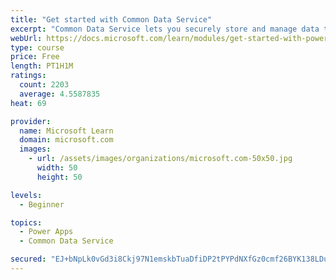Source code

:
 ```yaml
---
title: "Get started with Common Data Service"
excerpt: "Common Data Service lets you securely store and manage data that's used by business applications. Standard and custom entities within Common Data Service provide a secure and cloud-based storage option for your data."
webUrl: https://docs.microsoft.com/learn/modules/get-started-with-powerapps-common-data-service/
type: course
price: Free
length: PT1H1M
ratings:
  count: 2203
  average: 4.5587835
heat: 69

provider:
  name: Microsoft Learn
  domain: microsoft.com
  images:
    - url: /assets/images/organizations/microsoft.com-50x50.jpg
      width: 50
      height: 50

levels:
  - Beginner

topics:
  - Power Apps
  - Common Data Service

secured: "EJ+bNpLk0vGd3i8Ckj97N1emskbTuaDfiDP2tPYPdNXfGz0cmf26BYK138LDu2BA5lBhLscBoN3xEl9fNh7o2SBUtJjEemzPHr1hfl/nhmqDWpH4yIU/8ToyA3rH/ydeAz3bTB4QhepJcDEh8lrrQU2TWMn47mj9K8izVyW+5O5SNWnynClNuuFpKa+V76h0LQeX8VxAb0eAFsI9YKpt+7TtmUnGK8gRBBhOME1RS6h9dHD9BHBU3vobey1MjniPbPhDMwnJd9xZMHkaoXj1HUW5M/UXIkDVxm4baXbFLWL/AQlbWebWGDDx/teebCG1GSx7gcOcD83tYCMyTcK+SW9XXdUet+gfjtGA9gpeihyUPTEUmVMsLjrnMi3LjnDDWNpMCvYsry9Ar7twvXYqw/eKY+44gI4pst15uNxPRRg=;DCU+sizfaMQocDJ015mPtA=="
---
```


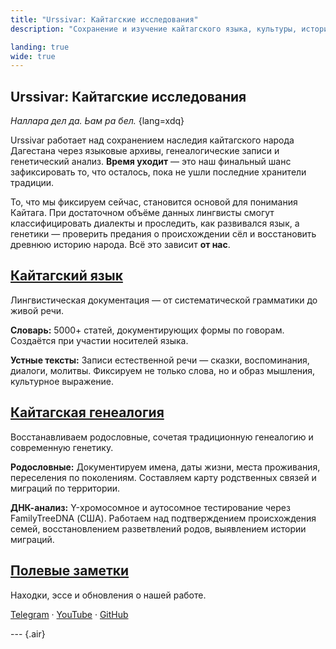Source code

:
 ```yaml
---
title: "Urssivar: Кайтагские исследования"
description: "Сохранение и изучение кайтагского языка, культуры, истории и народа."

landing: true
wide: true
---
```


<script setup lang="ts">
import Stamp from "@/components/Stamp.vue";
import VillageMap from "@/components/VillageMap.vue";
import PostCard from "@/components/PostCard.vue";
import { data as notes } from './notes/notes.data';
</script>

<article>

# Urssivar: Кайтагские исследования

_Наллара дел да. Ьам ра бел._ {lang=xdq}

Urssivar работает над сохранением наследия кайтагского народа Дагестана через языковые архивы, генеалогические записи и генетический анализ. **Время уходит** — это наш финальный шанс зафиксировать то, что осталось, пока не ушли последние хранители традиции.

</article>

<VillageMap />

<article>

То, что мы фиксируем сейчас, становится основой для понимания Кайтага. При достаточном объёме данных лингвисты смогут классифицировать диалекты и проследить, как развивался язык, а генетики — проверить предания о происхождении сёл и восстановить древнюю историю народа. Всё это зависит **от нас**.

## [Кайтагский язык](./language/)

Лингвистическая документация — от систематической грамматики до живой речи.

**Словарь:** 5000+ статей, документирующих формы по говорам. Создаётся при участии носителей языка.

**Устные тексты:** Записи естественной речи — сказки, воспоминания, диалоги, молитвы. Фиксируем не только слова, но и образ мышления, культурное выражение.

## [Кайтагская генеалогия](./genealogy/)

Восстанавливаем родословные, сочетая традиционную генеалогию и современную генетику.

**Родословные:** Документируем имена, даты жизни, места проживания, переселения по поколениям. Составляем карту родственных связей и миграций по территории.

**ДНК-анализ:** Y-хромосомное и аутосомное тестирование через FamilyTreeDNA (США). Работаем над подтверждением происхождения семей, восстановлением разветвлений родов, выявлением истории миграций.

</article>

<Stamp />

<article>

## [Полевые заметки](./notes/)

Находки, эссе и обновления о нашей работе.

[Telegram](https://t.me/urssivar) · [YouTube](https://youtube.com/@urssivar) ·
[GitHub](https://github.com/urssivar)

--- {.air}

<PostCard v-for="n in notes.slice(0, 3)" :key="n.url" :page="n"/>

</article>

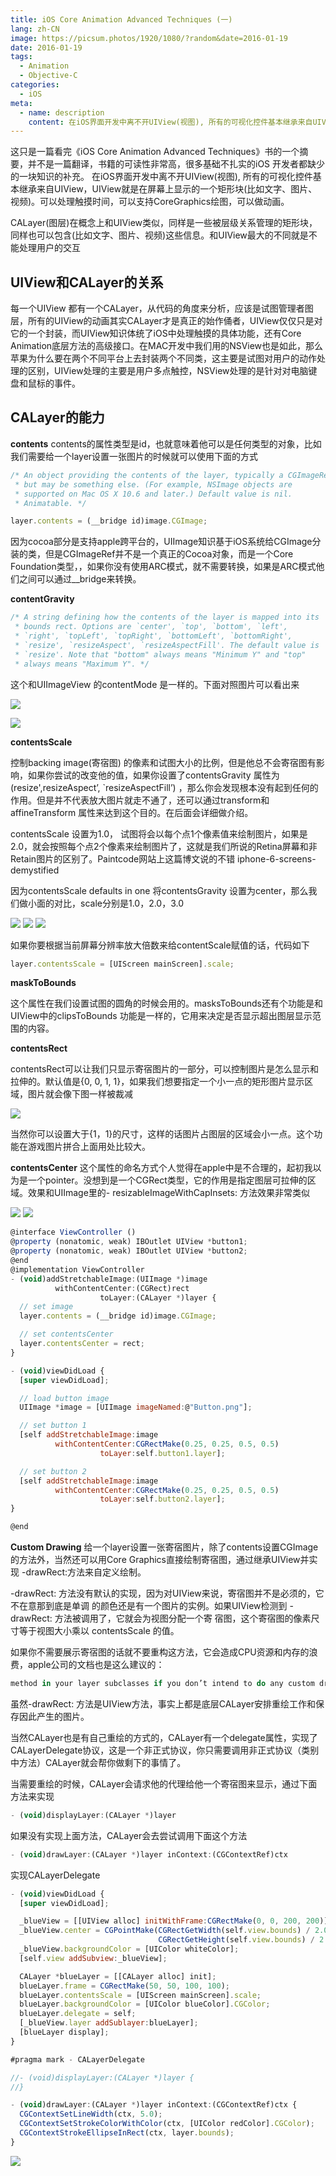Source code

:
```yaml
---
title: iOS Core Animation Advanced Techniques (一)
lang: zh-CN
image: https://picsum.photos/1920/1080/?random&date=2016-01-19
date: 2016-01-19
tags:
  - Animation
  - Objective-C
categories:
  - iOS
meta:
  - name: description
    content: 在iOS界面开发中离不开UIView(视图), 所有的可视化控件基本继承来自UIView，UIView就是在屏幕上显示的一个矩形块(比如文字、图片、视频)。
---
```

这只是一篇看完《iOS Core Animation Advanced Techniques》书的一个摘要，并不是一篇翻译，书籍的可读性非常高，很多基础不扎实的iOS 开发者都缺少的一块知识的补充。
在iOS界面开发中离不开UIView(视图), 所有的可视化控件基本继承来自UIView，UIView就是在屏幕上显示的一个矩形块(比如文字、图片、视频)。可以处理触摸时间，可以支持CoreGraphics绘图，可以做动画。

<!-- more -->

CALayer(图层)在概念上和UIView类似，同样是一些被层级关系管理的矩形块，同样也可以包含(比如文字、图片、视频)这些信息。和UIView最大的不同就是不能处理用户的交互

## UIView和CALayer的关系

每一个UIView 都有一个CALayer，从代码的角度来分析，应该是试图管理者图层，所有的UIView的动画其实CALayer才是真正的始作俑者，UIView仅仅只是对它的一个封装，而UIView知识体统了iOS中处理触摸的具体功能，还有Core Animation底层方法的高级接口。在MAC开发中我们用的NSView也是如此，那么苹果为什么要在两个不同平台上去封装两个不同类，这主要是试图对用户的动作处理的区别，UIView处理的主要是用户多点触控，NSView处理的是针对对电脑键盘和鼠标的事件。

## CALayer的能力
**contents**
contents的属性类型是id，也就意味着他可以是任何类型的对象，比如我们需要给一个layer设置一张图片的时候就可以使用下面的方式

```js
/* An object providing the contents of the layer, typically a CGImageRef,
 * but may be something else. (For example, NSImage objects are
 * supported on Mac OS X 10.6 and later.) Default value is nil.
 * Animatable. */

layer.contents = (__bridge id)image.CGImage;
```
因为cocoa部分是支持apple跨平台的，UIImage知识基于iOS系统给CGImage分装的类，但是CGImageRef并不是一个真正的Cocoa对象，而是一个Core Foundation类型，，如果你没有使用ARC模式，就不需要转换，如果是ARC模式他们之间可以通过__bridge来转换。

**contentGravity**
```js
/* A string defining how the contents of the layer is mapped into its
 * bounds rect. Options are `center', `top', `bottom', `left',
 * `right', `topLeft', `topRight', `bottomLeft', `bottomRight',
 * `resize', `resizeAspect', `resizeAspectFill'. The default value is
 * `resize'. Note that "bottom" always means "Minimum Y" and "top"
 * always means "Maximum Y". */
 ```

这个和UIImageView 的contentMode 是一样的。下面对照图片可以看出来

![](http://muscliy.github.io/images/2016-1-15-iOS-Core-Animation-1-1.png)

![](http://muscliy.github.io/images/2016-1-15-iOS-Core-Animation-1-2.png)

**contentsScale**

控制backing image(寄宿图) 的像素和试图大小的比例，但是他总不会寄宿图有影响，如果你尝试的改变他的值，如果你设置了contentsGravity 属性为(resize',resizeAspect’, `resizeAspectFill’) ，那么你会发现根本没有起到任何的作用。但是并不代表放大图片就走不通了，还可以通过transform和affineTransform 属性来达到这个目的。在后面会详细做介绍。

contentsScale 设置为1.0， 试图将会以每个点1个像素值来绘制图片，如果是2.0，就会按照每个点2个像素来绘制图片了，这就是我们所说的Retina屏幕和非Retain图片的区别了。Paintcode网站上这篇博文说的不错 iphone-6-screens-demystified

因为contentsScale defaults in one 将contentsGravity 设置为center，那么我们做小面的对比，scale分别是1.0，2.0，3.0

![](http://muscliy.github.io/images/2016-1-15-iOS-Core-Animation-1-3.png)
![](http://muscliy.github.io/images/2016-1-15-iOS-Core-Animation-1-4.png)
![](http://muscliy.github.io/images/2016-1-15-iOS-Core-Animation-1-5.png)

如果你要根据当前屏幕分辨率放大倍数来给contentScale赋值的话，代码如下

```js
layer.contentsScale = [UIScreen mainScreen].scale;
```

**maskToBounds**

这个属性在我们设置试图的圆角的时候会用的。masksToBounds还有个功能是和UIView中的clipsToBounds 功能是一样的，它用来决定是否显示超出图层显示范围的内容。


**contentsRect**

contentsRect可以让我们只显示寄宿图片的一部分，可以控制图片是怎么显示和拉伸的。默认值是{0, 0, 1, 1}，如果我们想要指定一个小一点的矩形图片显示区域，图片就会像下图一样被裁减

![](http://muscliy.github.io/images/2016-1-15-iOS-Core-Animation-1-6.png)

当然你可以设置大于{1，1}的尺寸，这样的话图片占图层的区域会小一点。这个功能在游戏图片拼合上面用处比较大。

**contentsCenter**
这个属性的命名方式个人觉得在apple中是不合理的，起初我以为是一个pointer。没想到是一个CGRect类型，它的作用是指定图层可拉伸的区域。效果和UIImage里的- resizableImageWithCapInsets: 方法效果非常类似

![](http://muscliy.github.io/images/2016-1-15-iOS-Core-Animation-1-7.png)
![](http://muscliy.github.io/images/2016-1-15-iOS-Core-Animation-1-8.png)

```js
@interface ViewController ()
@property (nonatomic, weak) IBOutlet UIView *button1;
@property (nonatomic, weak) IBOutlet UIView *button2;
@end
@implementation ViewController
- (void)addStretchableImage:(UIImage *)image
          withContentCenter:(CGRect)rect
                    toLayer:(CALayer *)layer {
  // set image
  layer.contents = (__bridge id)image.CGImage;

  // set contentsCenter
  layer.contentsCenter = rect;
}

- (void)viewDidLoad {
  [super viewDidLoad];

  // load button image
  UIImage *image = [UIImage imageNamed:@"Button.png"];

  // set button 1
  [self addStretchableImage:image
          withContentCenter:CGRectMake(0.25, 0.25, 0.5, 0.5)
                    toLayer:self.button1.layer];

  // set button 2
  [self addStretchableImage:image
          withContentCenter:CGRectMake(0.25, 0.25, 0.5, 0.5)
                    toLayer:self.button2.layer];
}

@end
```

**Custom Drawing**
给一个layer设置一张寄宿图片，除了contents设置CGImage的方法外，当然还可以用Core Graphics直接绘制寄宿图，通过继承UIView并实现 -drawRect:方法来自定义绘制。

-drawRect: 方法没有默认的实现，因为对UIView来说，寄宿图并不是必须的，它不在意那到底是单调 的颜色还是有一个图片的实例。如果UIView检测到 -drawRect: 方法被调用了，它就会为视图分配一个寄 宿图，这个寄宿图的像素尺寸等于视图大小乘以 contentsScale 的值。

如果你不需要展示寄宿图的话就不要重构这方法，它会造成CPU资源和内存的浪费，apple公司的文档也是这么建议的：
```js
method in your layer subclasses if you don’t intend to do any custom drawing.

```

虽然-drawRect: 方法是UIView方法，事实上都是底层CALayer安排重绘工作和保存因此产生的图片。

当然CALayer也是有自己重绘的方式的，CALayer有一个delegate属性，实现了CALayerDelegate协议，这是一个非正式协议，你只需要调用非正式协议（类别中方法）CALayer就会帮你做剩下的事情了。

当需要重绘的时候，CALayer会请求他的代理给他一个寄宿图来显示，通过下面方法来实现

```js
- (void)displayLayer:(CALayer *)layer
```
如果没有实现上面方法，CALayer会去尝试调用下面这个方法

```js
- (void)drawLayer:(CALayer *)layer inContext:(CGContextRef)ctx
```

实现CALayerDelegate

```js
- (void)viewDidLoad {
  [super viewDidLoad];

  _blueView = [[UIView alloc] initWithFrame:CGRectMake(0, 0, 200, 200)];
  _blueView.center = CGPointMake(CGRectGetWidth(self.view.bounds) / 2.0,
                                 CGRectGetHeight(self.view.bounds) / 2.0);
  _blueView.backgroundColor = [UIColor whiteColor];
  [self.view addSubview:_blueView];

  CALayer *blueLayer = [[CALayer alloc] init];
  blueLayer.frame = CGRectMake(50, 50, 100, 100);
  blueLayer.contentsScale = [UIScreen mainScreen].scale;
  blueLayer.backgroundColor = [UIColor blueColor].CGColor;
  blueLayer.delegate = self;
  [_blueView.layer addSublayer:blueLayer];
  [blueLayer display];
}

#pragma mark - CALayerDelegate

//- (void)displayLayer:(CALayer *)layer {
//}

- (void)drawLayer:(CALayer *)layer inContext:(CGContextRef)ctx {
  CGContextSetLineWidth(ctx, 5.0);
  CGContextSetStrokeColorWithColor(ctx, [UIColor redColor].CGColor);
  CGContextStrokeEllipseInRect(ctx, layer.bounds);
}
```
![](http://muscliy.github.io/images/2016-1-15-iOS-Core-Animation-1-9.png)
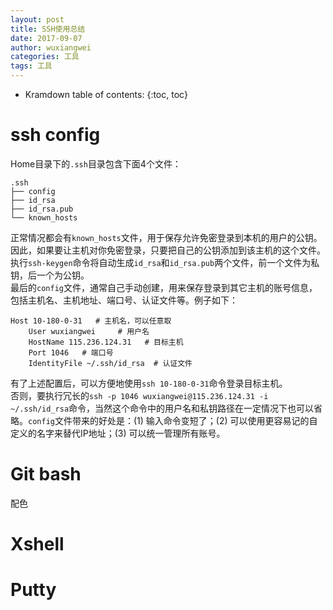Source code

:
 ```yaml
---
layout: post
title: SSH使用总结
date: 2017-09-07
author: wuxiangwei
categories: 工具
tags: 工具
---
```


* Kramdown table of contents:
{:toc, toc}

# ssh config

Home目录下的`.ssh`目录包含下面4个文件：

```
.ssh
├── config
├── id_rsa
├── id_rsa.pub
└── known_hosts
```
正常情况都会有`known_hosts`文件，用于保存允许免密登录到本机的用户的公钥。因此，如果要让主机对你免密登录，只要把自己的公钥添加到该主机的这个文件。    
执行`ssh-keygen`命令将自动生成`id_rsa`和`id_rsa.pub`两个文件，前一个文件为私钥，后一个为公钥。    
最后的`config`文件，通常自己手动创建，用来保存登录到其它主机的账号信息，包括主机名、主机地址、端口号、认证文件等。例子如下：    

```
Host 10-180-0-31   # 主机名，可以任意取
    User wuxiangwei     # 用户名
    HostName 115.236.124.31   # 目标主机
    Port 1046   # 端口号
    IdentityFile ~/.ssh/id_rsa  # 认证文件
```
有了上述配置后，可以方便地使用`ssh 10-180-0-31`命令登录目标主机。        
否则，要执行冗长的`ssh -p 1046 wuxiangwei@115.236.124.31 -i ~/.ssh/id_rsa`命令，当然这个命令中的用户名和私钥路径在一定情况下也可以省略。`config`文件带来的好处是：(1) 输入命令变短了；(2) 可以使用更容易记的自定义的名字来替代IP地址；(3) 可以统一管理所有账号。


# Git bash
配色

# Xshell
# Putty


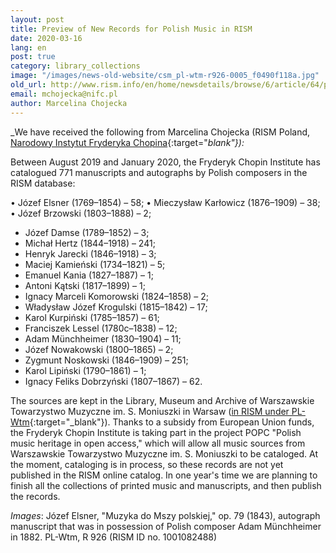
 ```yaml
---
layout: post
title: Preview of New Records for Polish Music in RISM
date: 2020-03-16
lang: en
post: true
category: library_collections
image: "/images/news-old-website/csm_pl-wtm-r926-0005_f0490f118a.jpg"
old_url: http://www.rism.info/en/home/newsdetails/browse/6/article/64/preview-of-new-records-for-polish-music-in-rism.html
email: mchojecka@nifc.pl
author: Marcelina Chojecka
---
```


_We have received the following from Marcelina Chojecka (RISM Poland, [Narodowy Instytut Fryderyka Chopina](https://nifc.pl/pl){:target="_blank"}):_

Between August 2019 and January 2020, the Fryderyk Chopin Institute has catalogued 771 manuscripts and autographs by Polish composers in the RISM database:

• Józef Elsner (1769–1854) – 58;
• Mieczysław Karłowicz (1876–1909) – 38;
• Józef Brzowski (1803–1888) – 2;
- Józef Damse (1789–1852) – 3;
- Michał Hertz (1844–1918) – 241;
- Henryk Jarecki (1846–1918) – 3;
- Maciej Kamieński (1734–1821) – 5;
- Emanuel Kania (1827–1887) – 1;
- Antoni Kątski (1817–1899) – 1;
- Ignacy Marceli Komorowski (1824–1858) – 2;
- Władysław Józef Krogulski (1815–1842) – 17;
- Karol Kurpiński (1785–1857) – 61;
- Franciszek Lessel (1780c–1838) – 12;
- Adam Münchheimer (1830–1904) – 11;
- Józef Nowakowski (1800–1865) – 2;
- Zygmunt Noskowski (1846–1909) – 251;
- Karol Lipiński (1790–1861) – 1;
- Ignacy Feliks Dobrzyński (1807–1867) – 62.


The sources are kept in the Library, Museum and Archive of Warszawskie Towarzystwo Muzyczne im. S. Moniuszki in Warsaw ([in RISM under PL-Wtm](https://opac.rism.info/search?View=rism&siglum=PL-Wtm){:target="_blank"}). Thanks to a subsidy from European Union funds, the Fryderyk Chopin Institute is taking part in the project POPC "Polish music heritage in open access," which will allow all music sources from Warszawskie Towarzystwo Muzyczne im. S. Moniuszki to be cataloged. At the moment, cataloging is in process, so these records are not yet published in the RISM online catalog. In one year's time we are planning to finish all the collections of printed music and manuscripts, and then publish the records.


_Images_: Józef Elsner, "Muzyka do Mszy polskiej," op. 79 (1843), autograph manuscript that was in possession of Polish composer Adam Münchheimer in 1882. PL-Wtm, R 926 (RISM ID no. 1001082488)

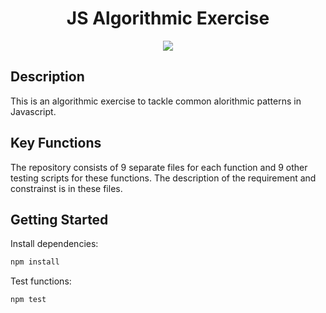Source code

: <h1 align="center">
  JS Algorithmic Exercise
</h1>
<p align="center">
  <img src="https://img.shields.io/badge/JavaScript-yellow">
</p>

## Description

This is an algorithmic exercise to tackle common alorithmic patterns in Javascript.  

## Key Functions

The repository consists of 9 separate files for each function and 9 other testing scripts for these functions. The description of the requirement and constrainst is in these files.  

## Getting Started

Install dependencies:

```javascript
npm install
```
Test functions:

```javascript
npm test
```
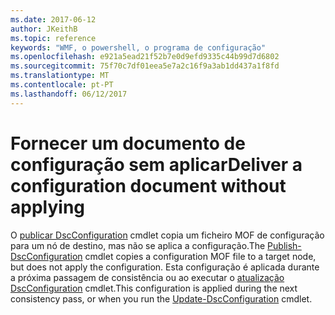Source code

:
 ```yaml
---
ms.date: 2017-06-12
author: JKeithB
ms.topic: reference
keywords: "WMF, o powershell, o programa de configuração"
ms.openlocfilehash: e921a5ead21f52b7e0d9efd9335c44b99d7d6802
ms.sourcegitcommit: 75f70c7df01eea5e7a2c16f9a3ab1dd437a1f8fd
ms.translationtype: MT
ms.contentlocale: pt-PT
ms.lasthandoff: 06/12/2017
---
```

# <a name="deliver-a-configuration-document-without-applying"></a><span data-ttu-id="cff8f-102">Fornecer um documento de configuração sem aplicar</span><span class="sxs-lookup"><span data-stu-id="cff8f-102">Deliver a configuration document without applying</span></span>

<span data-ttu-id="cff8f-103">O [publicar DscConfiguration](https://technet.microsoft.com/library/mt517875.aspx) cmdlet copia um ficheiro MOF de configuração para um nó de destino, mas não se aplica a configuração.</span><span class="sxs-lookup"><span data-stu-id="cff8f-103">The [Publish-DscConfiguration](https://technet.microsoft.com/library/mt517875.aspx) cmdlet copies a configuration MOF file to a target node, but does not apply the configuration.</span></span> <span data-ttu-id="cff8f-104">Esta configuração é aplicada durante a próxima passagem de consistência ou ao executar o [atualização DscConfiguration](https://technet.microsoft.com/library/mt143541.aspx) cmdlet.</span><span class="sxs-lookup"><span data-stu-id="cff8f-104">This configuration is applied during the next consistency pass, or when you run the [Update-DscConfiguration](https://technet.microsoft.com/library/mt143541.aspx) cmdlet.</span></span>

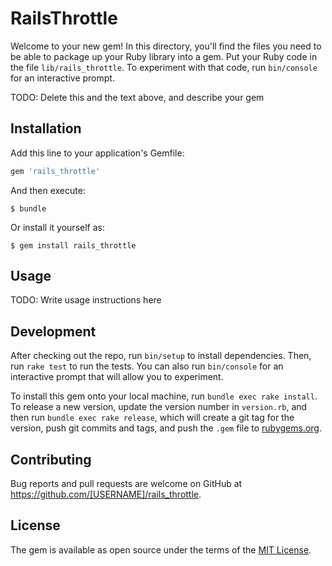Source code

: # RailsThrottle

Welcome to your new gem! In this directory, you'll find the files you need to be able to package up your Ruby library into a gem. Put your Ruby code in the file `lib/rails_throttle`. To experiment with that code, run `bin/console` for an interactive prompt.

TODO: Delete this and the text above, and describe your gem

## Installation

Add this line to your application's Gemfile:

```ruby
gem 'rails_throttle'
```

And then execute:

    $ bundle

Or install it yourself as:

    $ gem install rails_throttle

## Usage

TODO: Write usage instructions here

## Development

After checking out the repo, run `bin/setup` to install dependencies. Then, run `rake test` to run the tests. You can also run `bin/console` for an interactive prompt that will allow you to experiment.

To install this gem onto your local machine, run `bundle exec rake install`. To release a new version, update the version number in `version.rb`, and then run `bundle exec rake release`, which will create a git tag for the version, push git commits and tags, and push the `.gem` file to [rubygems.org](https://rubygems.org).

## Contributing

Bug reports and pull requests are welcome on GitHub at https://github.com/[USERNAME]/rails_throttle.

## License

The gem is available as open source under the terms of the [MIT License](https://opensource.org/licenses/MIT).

* _Work instructions_:
Each line above that contains the word "author" should be returned.

* _Answer space_:
author: wuxiangwei
author: Marcelina Chojecka
author: JKeithB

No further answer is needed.